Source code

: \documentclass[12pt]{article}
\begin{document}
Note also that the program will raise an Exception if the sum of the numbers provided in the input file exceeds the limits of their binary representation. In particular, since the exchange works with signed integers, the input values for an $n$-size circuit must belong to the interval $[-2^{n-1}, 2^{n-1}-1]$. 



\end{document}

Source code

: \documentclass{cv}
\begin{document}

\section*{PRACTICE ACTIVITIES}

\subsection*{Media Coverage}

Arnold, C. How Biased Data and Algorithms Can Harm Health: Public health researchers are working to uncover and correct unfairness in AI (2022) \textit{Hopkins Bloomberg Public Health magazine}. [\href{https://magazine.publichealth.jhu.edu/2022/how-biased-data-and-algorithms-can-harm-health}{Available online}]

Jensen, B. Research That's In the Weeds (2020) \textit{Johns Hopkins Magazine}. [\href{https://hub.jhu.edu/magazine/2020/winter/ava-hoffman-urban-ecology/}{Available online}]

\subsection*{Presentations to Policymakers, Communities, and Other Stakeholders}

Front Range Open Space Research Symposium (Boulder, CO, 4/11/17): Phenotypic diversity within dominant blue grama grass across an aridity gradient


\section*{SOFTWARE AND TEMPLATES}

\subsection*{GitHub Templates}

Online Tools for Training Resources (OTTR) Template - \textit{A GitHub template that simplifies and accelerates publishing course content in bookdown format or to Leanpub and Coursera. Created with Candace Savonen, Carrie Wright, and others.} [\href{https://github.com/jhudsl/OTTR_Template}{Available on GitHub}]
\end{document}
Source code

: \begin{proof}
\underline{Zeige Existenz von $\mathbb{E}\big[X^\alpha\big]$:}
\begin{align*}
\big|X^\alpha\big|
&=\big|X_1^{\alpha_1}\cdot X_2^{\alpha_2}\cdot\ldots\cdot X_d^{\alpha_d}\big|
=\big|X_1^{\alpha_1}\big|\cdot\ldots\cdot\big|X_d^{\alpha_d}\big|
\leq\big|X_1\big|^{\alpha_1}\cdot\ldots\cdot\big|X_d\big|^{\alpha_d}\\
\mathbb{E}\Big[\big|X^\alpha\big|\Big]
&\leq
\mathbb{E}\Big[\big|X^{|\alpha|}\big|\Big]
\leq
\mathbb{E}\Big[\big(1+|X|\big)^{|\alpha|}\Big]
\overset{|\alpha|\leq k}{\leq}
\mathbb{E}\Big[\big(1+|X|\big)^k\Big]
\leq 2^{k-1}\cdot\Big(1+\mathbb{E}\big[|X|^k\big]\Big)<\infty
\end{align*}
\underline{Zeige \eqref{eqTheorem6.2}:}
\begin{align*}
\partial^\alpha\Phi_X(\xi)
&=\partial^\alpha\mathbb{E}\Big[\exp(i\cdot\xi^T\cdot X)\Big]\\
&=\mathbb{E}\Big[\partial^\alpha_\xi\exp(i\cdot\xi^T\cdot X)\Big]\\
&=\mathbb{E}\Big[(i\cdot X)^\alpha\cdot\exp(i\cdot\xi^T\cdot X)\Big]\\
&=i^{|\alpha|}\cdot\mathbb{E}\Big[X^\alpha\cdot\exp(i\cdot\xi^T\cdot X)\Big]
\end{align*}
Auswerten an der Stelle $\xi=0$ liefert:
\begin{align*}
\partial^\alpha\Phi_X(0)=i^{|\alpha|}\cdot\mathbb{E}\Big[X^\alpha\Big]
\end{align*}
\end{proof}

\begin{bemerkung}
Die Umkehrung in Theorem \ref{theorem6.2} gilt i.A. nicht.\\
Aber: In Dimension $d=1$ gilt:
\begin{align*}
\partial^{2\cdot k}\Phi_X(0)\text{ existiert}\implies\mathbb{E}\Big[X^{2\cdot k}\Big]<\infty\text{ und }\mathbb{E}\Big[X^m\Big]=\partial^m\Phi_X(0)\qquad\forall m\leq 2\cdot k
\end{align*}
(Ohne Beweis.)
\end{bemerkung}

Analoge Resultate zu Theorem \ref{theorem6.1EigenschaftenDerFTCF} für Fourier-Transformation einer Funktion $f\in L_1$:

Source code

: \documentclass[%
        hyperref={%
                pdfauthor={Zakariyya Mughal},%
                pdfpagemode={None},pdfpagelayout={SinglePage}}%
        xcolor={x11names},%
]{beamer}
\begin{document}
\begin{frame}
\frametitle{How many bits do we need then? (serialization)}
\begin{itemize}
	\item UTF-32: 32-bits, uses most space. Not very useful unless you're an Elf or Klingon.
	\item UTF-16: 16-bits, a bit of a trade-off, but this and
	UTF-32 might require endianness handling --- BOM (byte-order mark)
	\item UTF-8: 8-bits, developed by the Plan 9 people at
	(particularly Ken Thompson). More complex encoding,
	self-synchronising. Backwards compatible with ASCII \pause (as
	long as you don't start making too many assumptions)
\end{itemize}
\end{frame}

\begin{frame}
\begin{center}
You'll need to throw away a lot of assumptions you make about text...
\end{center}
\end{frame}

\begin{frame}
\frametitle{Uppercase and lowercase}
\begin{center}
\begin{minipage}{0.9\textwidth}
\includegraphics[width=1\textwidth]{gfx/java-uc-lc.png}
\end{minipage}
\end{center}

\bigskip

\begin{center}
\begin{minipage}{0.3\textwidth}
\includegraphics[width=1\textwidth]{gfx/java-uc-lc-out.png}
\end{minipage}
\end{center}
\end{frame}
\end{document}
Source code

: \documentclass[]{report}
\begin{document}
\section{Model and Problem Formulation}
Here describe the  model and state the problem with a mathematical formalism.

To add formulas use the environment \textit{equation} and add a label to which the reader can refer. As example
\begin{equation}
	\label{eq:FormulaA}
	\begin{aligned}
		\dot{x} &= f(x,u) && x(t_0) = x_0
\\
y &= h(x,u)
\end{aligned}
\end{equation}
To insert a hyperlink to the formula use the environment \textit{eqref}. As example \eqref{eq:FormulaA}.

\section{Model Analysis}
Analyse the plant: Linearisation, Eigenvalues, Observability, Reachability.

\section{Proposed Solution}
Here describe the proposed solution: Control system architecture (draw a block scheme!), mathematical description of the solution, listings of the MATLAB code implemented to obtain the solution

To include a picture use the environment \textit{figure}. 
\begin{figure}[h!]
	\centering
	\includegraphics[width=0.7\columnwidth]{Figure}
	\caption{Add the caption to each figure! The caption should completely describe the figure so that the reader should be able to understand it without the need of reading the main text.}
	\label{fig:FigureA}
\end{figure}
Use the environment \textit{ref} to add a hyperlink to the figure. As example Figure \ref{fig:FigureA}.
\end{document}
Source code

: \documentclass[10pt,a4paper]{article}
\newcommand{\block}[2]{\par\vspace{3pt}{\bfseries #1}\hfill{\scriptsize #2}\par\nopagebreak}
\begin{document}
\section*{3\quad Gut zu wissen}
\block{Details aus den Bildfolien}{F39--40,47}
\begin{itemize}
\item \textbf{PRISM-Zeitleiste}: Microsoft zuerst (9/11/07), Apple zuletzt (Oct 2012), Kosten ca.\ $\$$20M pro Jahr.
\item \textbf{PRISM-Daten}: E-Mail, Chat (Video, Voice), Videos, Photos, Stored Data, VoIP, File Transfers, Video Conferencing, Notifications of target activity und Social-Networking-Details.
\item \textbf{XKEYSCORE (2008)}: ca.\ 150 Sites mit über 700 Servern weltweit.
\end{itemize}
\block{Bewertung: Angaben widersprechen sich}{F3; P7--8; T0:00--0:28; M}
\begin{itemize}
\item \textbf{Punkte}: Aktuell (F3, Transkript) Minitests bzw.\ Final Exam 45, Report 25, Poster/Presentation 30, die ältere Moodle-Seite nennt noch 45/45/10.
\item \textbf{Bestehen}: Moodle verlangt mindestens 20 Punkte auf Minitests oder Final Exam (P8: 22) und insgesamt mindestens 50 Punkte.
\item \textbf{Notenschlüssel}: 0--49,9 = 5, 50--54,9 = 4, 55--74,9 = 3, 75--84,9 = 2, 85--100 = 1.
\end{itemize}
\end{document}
━━━━
» Problem
Your response should be the lines of the entries above that include the string "eqref".

» Response to this task
\underline{Zeige \eqref{eqTheorem6.2}:}
To insert a hyperlink to the formula use the environment \textit{eqref}. As example \eqref{eq:FormulaA}.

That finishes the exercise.